Tensioning is just as important in wire rope that is spooled around a winch drum in multiple layers.

It is one of the basic requirements for multi-layer spooling that the wire rope is initially installed on the drum under tension. Without tension in the rope, the lower layers are unable to withstand the impact of the pressure exerted by the upper layers as the drum is loaded with rope.

Even if the rope has been installed correctly there are certain applications where this is not enough. Usually cranes are used for lifting heavy objects. The rope unspools to lower the hook to ground level, a heavy load is attached to the hook and, as the load is raised, the rope spools onto the drum under the tension of the downward force exerted by the load.

Sometimes, however, the crane may be used to lower a heavy load - perhaps placing tunnelling machinery down a shaft or to lift off the blades of a wind turbine for repair. In such applications, force is applied as the rope is unspooled but, when re-spooling back onto the drum, there is only the weight of the hook block and tackle acting on the drum. This does not normally generate sufficient tension in the rope as it goes back onto the drum. This slack spooling is the crane operator's enemy. It leads to the rope snagging, cutting in and becoming damaged.

Slack spooling prevention

There are several options to prevent slack spooling in applications that lift empty hooks, none of which is perfect, but all should be considered.

  • Get a heavier hook

A heavier hook obviously uses up more of the system's lifting capacity but, if you have some to spare, it can help to prevent slack spooling. Alternatively, consider adding weighted plates to the hook block to put extra tension in the rope.

  • Get a bigger drum

Although this is unlikely to be a realistic option in most applications, a bigger rope drum - either longer or fatter - means that the rope can be spooled in fewer layers. A theoretical ideal is to have the drum big enough to accommodate your entire rope in a single layer. The fewer the layers, the less scope there is for damage on lower layers. A fatter drum increases the bending radius, which reduces the amount of pretension required. Still, 0.75-1% of the nominal breaking load at a safety factor of 5:1 is necessary to avoid damaging the rope.

  • Use the ultimate non-crushable rope

Sadly, this rope has not yet been invented. Wire rope manufacturers are continually making advances in the crush-resistance properties of their special ropes, which help significantly in preventing the damage caused by slack spooling. But even the best of these is not absolutely non-crushable, especially if there is insufficient tension in it.

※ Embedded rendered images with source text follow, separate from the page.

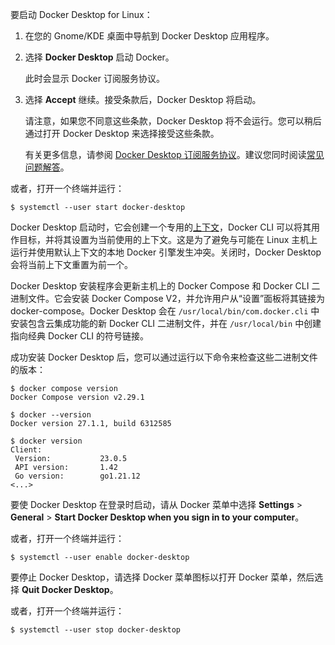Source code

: 要启动 Docker Desktop for Linux：

1. 在您的 Gnome/KDE 桌面中导航到 Docker Desktop 应用程序。

2. 选择 **Docker Desktop** 启动 Docker。

   此时会显示 Docker 订阅服务协议。

3. 选择 **Accept** 继续。接受条款后，Docker Desktop 将启动。

   请注意，如果您不同意这些条款，Docker Desktop 将不会运行。您可以稍后通过打开 Docker Desktop 来选择接受这些条款。

   有关更多信息，请参阅 [Docker Desktop 订阅服务协议](https://www.docker.com/legal/docker-subscription-service-agreement)。建议您同时阅读[常见问题解答](https://www.docker.com/pricing/faq)。

或者，打开一个终端并运行：

```console
$ systemctl --user start docker-desktop
```

Docker Desktop 启动时，它会创建一个专用的[上下文](/engine/context/working-with-contexts)，Docker CLI 可以将其用作目标，并将其设置为当前使用的上下文。这是为了避免与可能在 Linux 主机上运行并使用默认上下文的本地 Docker 引擎发生冲突。关闭时，Docker Desktop 会将当前上下文重置为前一个。

Docker Desktop 安装程序会更新主机上的 Docker Compose 和 Docker CLI 二进制文件。它会安装 Docker Compose V2，并允许用户从“设置”面板将其链接为 docker-compose。Docker Desktop 会在 `/usr/local/bin/com.docker.cli` 中安装包含云集成功能的新 Docker CLI 二进制文件，并在 `/usr/local/bin` 中创建指向经典 Docker CLI 的符号链接。

成功安装 Docker Desktop 后，您可以通过运行以下命令来检查这些二进制文件的版本：

```console
$ docker compose version
Docker Compose version v2.29.1

$ docker --version
Docker version 27.1.1, build 6312585

$ docker version
Client: 
 Version:           23.0.5
 API version:       1.42
 Go version:        go1.21.12
<...>
```

要使 Docker Desktop 在登录时启动，请从 Docker 菜单中选择 **Settings** > **General** > **Start Docker Desktop when you sign in to your computer**。

或者，打开一个终端并运行：

```console
$ systemctl --user enable docker-desktop
```

要停止 Docker Desktop，请选择 Docker 菜单图标以打开 Docker 菜单，然后选择 **Quit Docker Desktop**。

或者，打开一个终端并运行：

```console
$ systemctl --user stop docker-desktop
```
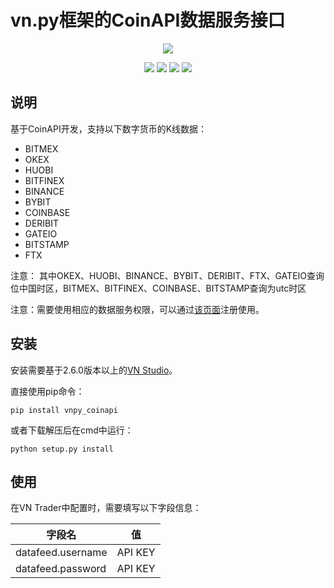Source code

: # vn.py框架的CoinAPI数据服务接口

<p align="center">
  <img src ="https://vnpy.oss-cn-shanghai.aliyuncs.com/vnpy-logo.png"/>
</p>

<p align="center">
    <img src ="https://img.shields.io/badge/version-1.0.0-blueviolet.svg"/>
    <img src ="https://img.shields.io/badge/platform-windows|linux|macos-yellow.svg"/>
    <img src ="https://img.shields.io/badge/python-3.7-blue.svg"/>
    <img src ="https://img.shields.io/github/license/vnpy/vnpy.svg?color=orange"/>
</p>

## 说明

基于CoinAPI开发，支持以下数字货币的K线数据：

* BITMEX
* OKEX
* HUOBI
* BITFINEX
* BINANCE
* BYBIT
* COINBASE
* DERIBIT
* GATEIO
* BITSTAMP
* FTX

注意： 其中OKEX、HUOBI、BINANCE、BYBIT、DERIBIT、FTX、GATEIO查询位中国时区，BITMEX、BITFINEX、COINBASE、BITSTAMP查询为utc时区

注意：需要使用相应的数据服务权限，可以通过[该页面](https://www.coinapi.io)注册使用。


## 安装

安装需要基于2.6.0版本以上的[VN Studio](https://www.vnpy.com)。

直接使用pip命令：

```
pip install vnpy_coinapi
```


或者下载解压后在cmd中运行：

```
python setup.py install
```

## 使用

在VN Trader中配置时，需要填写以下字段信息：

| 字段名            | 值 |
|---------           |---- |
|datafeed.username   | API KEY|
|datafeed.password   | API KEY|
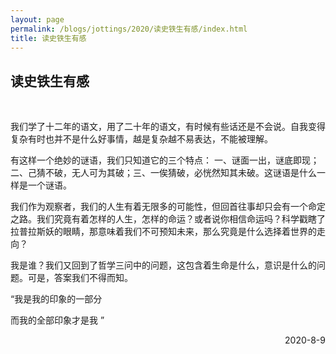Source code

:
 ```yaml
---
layout: page
permalink: /blogs/jottings/2020/读史铁生有感/index.html
title: 读史铁生有感
---
```


## 读史铁生有感
<br>

我们学了十二年的语文，用了二十年的语文，有时候有些话还是不会说。自我变得复杂有时也并不是什么好事情，越是复杂越不易表达，不能被理解。

有这样一个绝妙的谜语，我们只知道它的三个特点： 一、谜面一出，谜底即现；二、己猜不破，无人可为其破；三、一俟猜破，必恍然知其未破。这谜语是什么一样是一个谜语。

我们作为观察者，我们的人生有着无限多的可能性，但回首往事却只会有一个命定之路。我们究竟有着怎样的人生，怎样的命运？或者说你相信命运吗？科学戳瞎了拉普拉斯妖的眼睛，那意味着我们不可预知未来，那么究竟是什么选择着世界的走向？

我是谁？我们又回到了哲学三问中的问题，这包含着生命是什么，意识是什么的问题。可是，答案我们不得而知。

“我是我的印象的一部分

而我的全部印象才是我 ”

<p align="right">2020-8-9</p>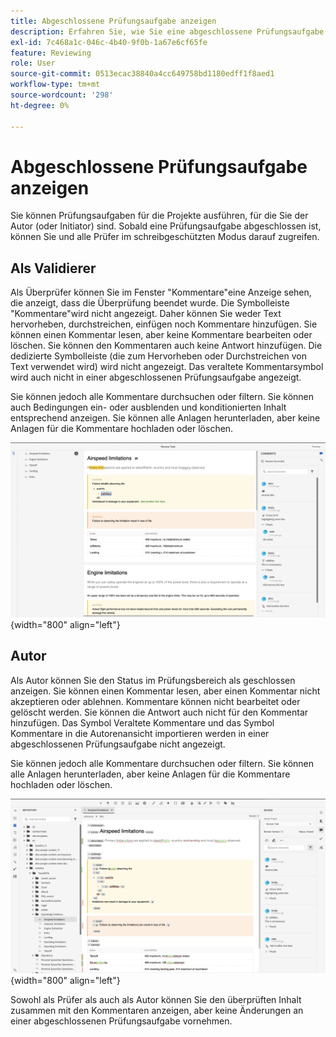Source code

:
 ```yaml
---
title: Abgeschlossene Prüfungsaufgabe anzeigen
description: Erfahren Sie, wie Sie eine abgeschlossene Prüfungsaufgabe als Prüfer oder Autor in AEM Guides anzeigen.
exl-id: 7c468a1c-046c-4b40-9f0b-1a67e6cf65fe
feature: Reviewing
role: User
source-git-commit: 0513ecac38840a4cc649758bd1180edff1f8aed1
workflow-type: tm+mt
source-wordcount: '298'
ht-degree: 0%

---
```


# Abgeschlossene Prüfungsaufgabe anzeigen

Sie können Prüfungsaufgaben für die Projekte ausführen, für die Sie der Autor (oder Initiator) sind. Sobald eine Prüfungsaufgabe abgeschlossen ist, können Sie und alle Prüfer im schreibgeschützten Modus darauf zugreifen.

## Als Validierer

Als Überprüfer können Sie im Fenster &quot;Kommentare&quot;eine Anzeige sehen, die anzeigt, dass die Überprüfung beendet wurde. Die Symbolleiste &quot;Kommentare&quot;wird nicht angezeigt. Daher können Sie weder Text hervorheben, durchstreichen, einfügen noch Kommentare hinzufügen. Sie können einen Kommentar lesen, aber keine Kommentare bearbeiten oder löschen. Sie können den Kommentaren auch keine Antwort hinzufügen. Die dedizierte Symbolleiste (die zum Hervorheben oder Durchstreichen von Text verwendet wird) wird nicht angezeigt. Das veraltete Kommentarsymbol wird auch nicht in einer abgeschlossenen Prüfungsaufgabe angezeigt.

Sie können jedoch alle Kommentare durchsuchen oder filtern. Sie können auch Bedingungen ein- oder ausblenden und konditionierten Inhalt entsprechend anzeigen. Sie können alle Anlagen herunterladen, aber keine Anlagen für die Kommentare hochladen oder löschen.

![](images/complete-task-reviewer.png){width="800" align="left"}


## Autor

Als Autor können Sie den Status im Prüfungsbereich als geschlossen anzeigen. Sie können einen Kommentar lesen, aber einen Kommentar nicht akzeptieren oder ablehnen. Kommentare können nicht bearbeitet oder gelöscht werden. Sie können die Antwort auch nicht für den Kommentar hinzufügen. Das Symbol Veraltete Kommentare und das Symbol Kommentare in die Autorenansicht importieren werden in einer abgeschlossenen Prüfungsaufgabe nicht angezeigt.

Sie können jedoch alle Kommentare durchsuchen oder filtern. Sie können alle Anlagen herunterladen, aber keine Anlagen für die Kommentare hochladen oder löschen.

![](images/completed-task-author.png){width="800" align="left"}

Sowohl als Prüfer als auch als Autor können Sie den überprüften Inhalt zusammen mit den Kommentaren anzeigen, aber keine Änderungen an einer abgeschlossenen Prüfungsaufgabe vornehmen.
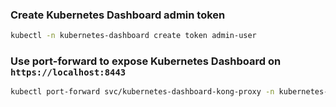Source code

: ### Create Kubernetes Dashboard admin token

```bash
kubectl -n kubernetes-dashboard create token admin-user
```

### Use port-forward to expose Kubernetes Dashboard on `https://localhost:8443`
```bash
kubectl port-forward svc/kubernetes-dashboard-kong-proxy -n kubernetes-dashboard 8443:443
```
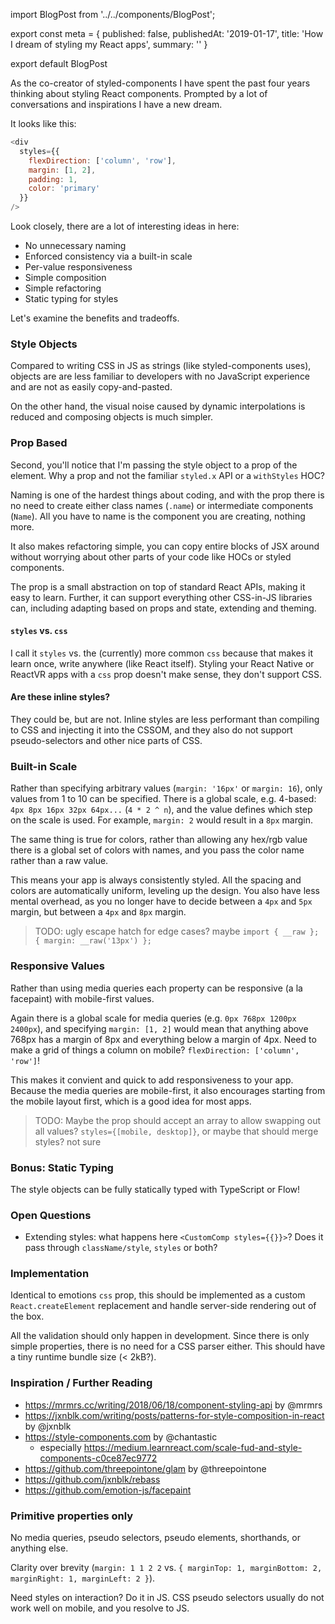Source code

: import BlogPost from '../../components/BlogPost';

export const meta = {
  published: false,
  publishedAt: '2019-01-17',
  title: 'How I dream of styling my React apps',
  summary: ''
}

export default BlogPost

As the co-creator of styled-components I have spent the past four years thinking about styling React components. Prompted by a lot of conversations and inspirations I have a new dream.

It looks like this:

```js
<div
  styles={{
    flexDirection: ['column', 'row'],
    margin: [1, 2],
    padding: 1,
    color: 'primary'
  }}
/>
```

Look closely, there are a lot of interesting ideas in here:

- No unnecessary naming
- Enforced consistency via a built-in scale
- Per-value responsiveness
- Simple composition
- Simple refactoring
- Static typing for styles

Let's examine the benefits and tradeoffs.

### Style Objects

Compared to writing CSS in JS as strings (like styled-components uses), objects are are less familiar to developers with no JavaScript experience and are not as easily copy-and-pasted.

On the other hand, the visual noise caused by dynamic interpolations is reduced and composing objects is much simpler.

### Prop Based

Second, you'll notice that I'm passing the style object to a prop of the element. Why a prop and not the familiar `styled.x` API or a `withStyles` HOC? 

Naming is one of the hardest things about coding, and with the prop there is no need to create either class names (`.name`) or intermediate components (`Name`). All you have to name is the component you are creating, nothing more.

It also makes refactoring simple, you can copy entire blocks of JSX around without worrying about other parts of your code like HOCs or styled components.

The prop is a small abstraction on top of standard React APIs, making it easy to learn. Further, it can support everything other CSS-in-JS libraries can, including adapting based on props and state, extending and theming.

#### `styles` vs. `css`

I call it `styles` vs. the (currently) more common `css` because that makes it learn once, write anywhere (like React itself). Styling your React Native or ReactVR apps with a `css` prop doesn't make sense, they don't support CSS.

#### Are these inline styles?

They could be, but are not. Inline styles are less performant than compiling to CSS and injecting it into the CSSOM, and they also do not support pseudo-selectors and other nice parts of CSS.

### Built-in Scale

Rather than specifying arbitrary values (`margin: '16px'` or `margin: 16`), only values from 1 to 10 can be specified. There is a global scale, e.g. 4-based: `4px 8px 16px 32px 64px...` (`4 * 2 ^ n`), and the value defines which step on the scale is used. For example, `margin: 2` would result in a `8px` margin.

The same thing is true for colors, rather than allowing any hex/rgb value there is a global set of colors with names, and you pass the color name rather than a raw value.

This means your app is always consistently styled. All the spacing and colors are automatically uniform, leveling up the design. You also have less mental overhead, as you no longer have to decide between a `4px` and `5px` margin, but between a `4px` and `8px` margin.

> TODO: ugly escape hatch for edge cases? maybe `import { __raw }; { margin: __raw('13px') };`

### Responsive Values

Rather than using media queries each property can be responsive (a la facepaint) with mobile-first values.

Again there is a global scale for media queries (e.g. `0px 768px 1200px 2400px`), and specifying `margin: [1, 2]` would mean that anything above 768px has a margin of 8px and everything below a margin of 4px. Need to make a grid of things a column on mobile? `flexDirection: ['column', 'row']`!

This makes it convient and quick to add responsiveness to your app. Because the media queries are mobile-first, it also encourages starting from the mobile layout first, which is a good idea for most apps.

> TODO: Maybe the prop should accept an array to allow swapping out all values? `styles={[mobile, desktop]}`, or maybe that should merge styles? not sure

### Bonus: Static Typing

The style objects can be fully statically typed with TypeScript or Flow! 

### Open Questions

- Extending styles: what happens here `<CustomComp styles={{}}>`? Does it pass through `className/style`, `styles` or both?

### Implementation

Identical to emotions `css` prop, this should be implemented as a custom `React.createElement` replacement and handle server-side rendering out of the box.

All the validation should only happen in development. Since there is only simple properties, there is no need for a CSS parser either. This should have a tiny runtime bundle size (< 2kB?).
 
### Inspiration / Further Reading

- https://mrmrs.cc/writing/2018/06/18/component-styling-api by @mrmrs
- https://jxnblk.com/writing/posts/patterns-for-style-composition-in-react by @jxnblk
- https://style-components.com by @chantastic
  - especially https://medium.learnreact.com/scale-fud-and-style-components-c0ce87ec9772
- https://github.com/threepointone/glam by @threepointone
- https://github.com/jxnblk/rebass
- https://github.com/emotion-js/facepaint

### Primitive properties only

No media queries, pseudo selectors, pseudo elements, shorthands, or anything else. 

Clarity over brevity (`margin: 1 1 2 2` vs. `{ marginTop: 1, marginBottom: 2, marginRight: 1, marginLeft: 2 }`). 

Need styles on interaction? Do it in JS. CSS pseudo selectors usually do not work well on mobile, and you resolve to JS.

  • Always spool under tension

Some crane owners, in certain applications, have found ingenious solutions to avoid lifting an empty hook. One of these, for example, is to put water bags on the hook at ground level and then empty the bag when the hook is at full height and the rope fully spooled onto the drum.

  • Minimise dead turns

For safety, it is always necessary to have dead turns that never spool off the drums. These should be kept to a minimum, however, and spooled with maximum possible tension at the outset.

Lower layers

A related problem to spooling with an empty hook is only using the upper layers of the rope. For example, a tower crane on a high-rise building will conduct many lifts using just a fraction of its wire rope before being jumped or climbed to the next height as the building progresses. Only when the crane reaches its full height will the full length of the rope come into play.

A customer came to us recently with a similar problem, although this involves just a winch rather than a crane. The application here was the construction of a 6 kilometre tunnel. In such projects, as the tunnel boring machine (TBM) progresses underground, a winch at the opening of the tunnel pulls the trucks that carry excavated spoil out of the tunnel for disposal.

The 2,600 mm wide winch drum holds 3.8 km of 43 mm diameter wire rope in eight layers. In the early stages of construction, the winch needs to let out only short lengths of rope. As the TBM progresses, the distance travelled by the spoil trucks increases and more rope comes into play.

Just like the climbing tower cranes, this is another example of heavy loads being lifted using only the upper layers of the rope until later stages.

A good solution, in both examples, is to use three separate ropes for different stages of the project: a short rope; a mid length rope; and a long rope, so that throughout operations, a much larger proportion of the rope is being unspooled form the drum and spooled back onto it under tension.

In the tunnelling example above, this is exactly the solution adopted after it was proposed by Lebus to the winch supplier Paul Reber AG of Switzerland and the TBM manufacturer Aker Wirth.

While this may seem more expensive than relying on a single rope, the extra cost of the additional ropes is far outweighed by the cost of mis-spooling bringing a project to a standstill, and then still having to buy another full length rope.